═════ TASK INPUT

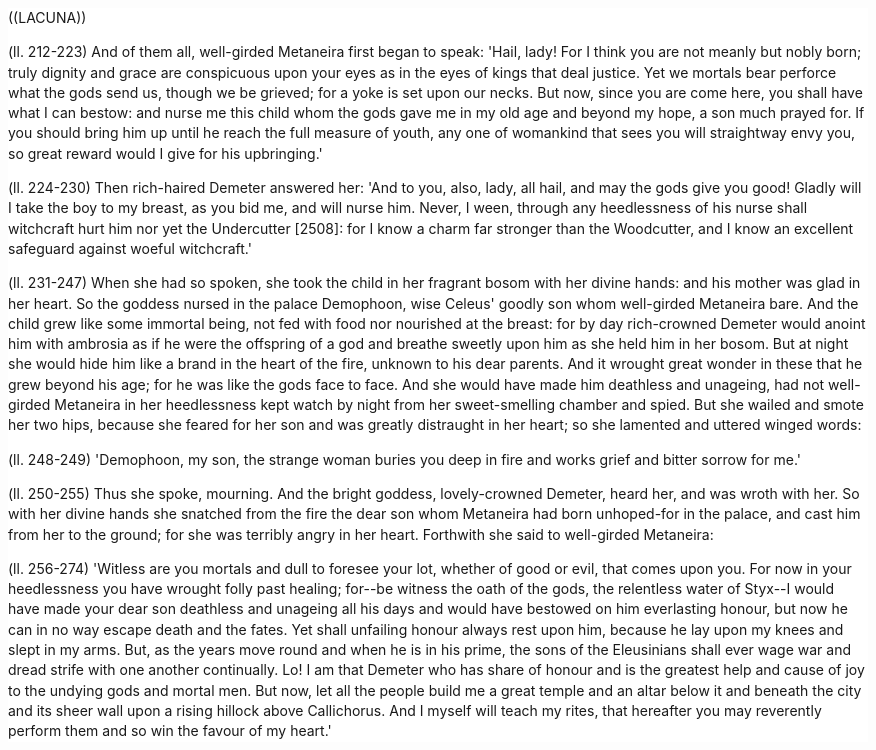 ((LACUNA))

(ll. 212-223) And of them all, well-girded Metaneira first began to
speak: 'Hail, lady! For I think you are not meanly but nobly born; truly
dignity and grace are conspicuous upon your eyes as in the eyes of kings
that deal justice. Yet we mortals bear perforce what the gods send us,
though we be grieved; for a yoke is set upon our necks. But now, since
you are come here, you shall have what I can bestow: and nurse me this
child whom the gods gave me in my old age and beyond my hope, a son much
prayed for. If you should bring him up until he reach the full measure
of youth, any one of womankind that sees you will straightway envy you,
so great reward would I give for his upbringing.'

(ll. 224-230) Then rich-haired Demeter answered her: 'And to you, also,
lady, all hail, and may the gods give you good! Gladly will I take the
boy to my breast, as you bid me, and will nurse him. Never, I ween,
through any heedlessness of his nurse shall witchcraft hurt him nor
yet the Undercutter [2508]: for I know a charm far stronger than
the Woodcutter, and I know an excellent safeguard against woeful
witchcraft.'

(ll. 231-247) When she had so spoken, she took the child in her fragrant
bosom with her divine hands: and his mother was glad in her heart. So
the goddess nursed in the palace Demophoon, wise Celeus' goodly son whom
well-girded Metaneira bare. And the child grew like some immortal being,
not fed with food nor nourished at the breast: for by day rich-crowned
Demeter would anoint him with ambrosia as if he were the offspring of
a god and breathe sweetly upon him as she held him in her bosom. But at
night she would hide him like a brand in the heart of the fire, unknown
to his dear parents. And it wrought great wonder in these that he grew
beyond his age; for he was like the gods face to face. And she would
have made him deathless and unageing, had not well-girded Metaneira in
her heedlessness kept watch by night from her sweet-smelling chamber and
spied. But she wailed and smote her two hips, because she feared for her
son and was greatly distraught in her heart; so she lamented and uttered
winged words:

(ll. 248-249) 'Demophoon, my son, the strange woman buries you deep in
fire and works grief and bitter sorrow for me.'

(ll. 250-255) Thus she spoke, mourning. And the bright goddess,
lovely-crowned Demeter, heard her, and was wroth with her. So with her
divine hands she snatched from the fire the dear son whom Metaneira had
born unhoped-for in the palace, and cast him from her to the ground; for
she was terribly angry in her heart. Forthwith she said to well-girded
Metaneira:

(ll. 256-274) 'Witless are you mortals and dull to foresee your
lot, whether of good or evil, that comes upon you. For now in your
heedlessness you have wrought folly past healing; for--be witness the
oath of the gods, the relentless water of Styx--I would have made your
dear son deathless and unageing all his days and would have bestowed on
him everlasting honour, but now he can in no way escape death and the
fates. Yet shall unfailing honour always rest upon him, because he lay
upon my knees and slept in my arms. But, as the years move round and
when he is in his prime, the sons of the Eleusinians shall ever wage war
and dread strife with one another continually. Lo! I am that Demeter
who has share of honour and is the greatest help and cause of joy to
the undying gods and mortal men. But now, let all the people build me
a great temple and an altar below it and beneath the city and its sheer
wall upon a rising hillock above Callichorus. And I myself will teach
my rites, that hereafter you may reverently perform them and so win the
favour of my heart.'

══════════

ACTIVITY
Output the data exactly as it is, with the pictures dropped.

ANSWER TO THIS TASK
 ((LACUNA))

(ll. 212-223) And of them all, well-girded Metaneira first began to
speak: 'Hail, lady! For I think you are not meanly but nobly born; truly
dignity and grace are conspicuous upon your eyes as in the eyes of kings
that deal justice. Yet we mortals bear perforce what the gods send us,
though we be grieved; for a yoke is set upon our necks. But now, since
you are come here, you shall have what I can bestow: and nurse me this
child whom the gods gave me in my old age and beyond my hope, a son much
prayed for. If you should bring him up until he reach the full measure
of youth, any one of womankind that sees you will straightway envy you,
so great reward would I give for his upbringing.'

(ll. 224-230) Then rich-haired Demeter answered her: 'And to you, also,
lady, all hail, and may the gods give you good! Gladly will I take the
boy to my breast, as you bid me, and will nurse him. Never, I ween,
through any heedlessness of his nurse shall witchcraft hurt him nor
yet the Undercutter [2508]: for I know a charm far stronger than
the Woodcutter, and I know an excellent safeguard against woeful
witchcraft.'

(ll. 231-247) When she had so spoken, she took the child in her fragrant
bosom with her divine hands: and his mother was glad in her heart. So
the goddess nursed in the palace Demophoon, wise Celeus' goodly son whom
well-girded Metaneira bare. And the child grew like some immortal being,
not fed with food nor nourished at the breast: for by day rich-crowned
Demeter would anoint him with ambrosia as if he were the offspring of
a god and breathe sweetly upon him as she held him in her bosom. But at
night she would hide him like a brand in the heart of the fire, unknown
to his dear parents. And it wrought great wonder in these that he grew
beyond his age; for he was like the gods face to face. And she would
have made him deathless and unageing, had not well-girded Metaneira in
her heedlessness kept watch by night from her sweet-smelling chamber and
spied. But she wailed and smote her two hips, because she feared for her
son and was greatly distraught in her heart; so she lamented and uttered
winged words:

(ll. 248-249) 'Demophoon, my son, the strange woman buries you deep in
fire and works grief and bitter sorrow for me.'

(ll. 250-255) Thus she spoke, mourning. And the bright goddess,
lovely-crowned Demeter, heard her, and was wroth with her. So with her
divine hands she snatched from the fire the dear son whom Metaneira had
born unhoped-for in the palace, and cast him from her to the ground; for
she was terribly angry in her heart. Forthwith she said to well-girded
Metaneira:

(ll. 256-274) 'Witless are you mortals and dull to foresee your
lot, whether of good or evil, that comes upon you. For now in your
heedlessness you have wrought folly past healing; for--be witness the
oath of the gods, the relentless water of Styx--I would have made your
dear son deathless and unageing all his days and would have bestowed on
him everlasting honour, but now he can in no way escape death and the
fates. Yet shall unfailing honour always rest upon him, because he lay
upon my knees and slept in my arms. But, as the years move round and
when he is in his prime, the sons of the Eleusinians shall ever wage war
and dread strife with one another continually. Lo! I am that Demeter
who has share of honour and is the greatest help and cause of joy to
the undying gods and mortal men. But now, let all the people build me
a great temple and an altar below it and beneath the city and its sheer
wall upon a rising hillock above Callichorus. And I myself will teach
my rites, that hereafter you may reverently perform them and so win the
favour of my heart.'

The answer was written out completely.